En esta quinta producción logra ambientes potentes, llenos de metáforas
descarnadas y crudas que erizan el cuerpo de quien las escucha. Dejando atrás
la acústica de sus primeros trabajos, crea ahora sonoridades metálicas que a
pesar de su filo y desgarre no roban lugar a la voz; al contrario, la música da
fuerza a las letras y permite que su vocalización cobre mayor contundencia.

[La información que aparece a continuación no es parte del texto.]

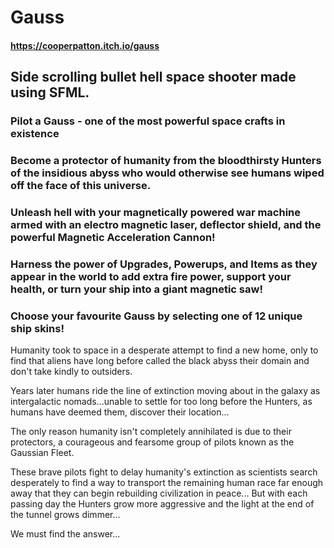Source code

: # Gauss
#### https://cooperpatton.itch.io/gauss
## Side scrolling bullet hell space shooter made using SFML.
### Pilot a Gauss - one of the most powerful space crafts in existence 
### Become a protector of humanity from the bloodthirsty Hunters of the insidious abyss who would otherwise see humans wiped off the face of this universe.
### Unleash hell with your magnetically powered war machine armed with an electro magnetic laser, deflector shield, and the powerful Magnetic Acceleration Cannon!
### Harness the power of Upgrades, Powerups, and Items as they appear in the world to add extra fire power, support your health, or turn your ship into a giant magnetic saw!
### Choose your favourite Gauss by selecting one of 12 unique ship skins!

Humanity took to space in a desperate attempt to find a new home,  only to find that aliens have long before called the black abyss their  domain and don't take kindly to outsiders.

Years later humans ride the line of extinction moving about in the  galaxy as intergalactic nomads...unable to settle for too long before  the Hunters, as humans have deemed them, discover their location...  

The only reason humanity isn't completely annihilated is due to their  protectors, a courageous and fearsome group of pilots known as the  Gaussian Fleet.

These brave pilots fight to delay humanity's extinction as scientists search desperately to find a way to transport the remaining human race far enough away that they can begin rebuilding civilization in peace... But with each passing day the Hunters grow more aggressive and the light at the end of the tunnel grows dimmer...

We must find the answer...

Esto es evidente en Harriak, canción
donde cada palabra cae provocando reverberaciones cada vez mayores.
El
dolor respira hondo pero no impide ver la realidad:
beldurrak
eta arrainak, hil arte hazi eta hazi eta hazi /
los
peces y los miedos, hasta morir, no dejan de crecer y crecer y crecer
Más
desgastada, la voz vibra con un órgano hammond. La batería, contenida, avanza y
para, avanza y para. Con sus tonos contundentes el bajo ha evitado que la
emoción se desborde, pero la desolación sigue su cauce y rompe el dique.
El derrumbe es
inminente y cargar los escombros resulta absurdo. No quedan más construcciones
ahí. Los ojos ya no ven edificios sino un cúmulo de piedras, frías y pesadas,
que arden y raspan. No por ser rocas, sino por no ser lo que deseamos que
fueran.
La voz se engrosa,
los instrumentos intensifican su presencia y los versos ensanchan su caudal
cual venas bajo presión. Ante la inseguridad que desmoronó todo no hay reclamo
sino advertencia:
beldur
bat oparituko dizut nola hazten den ulertzeko, zenbat zu behar duen arnasteko,
zenbat ni biziteko /
te
regalo un miedo para que entiendas como crece, cuántos tús necesita para
respirar, cuántos yos necesita para vivir.
Si
para Rulfo, en su fantasmal páramo pétreo, las piedras son los restos de un
poder excesivo que ha erosionado todo lo dominable, en Anari estas son lo que
queda tras la apuesta perdida: el ocaso de la esperanza, la utopía que se sabe
imposible. Son las ruinas que, con tal de ocultarlas de nosotros mismos, preferimos
acumular detrás de nuestros ojos.
[1] El euskera es una de las pocas
lenguas habladas en Europa que no tienen raíces indoeuropeas, a diferencia de
las lenguas latinas. Actualmente es hablada en Euskal Herria, o País Vasco,
territorio dividido entre el norte del Estado Español y el sur de Francia.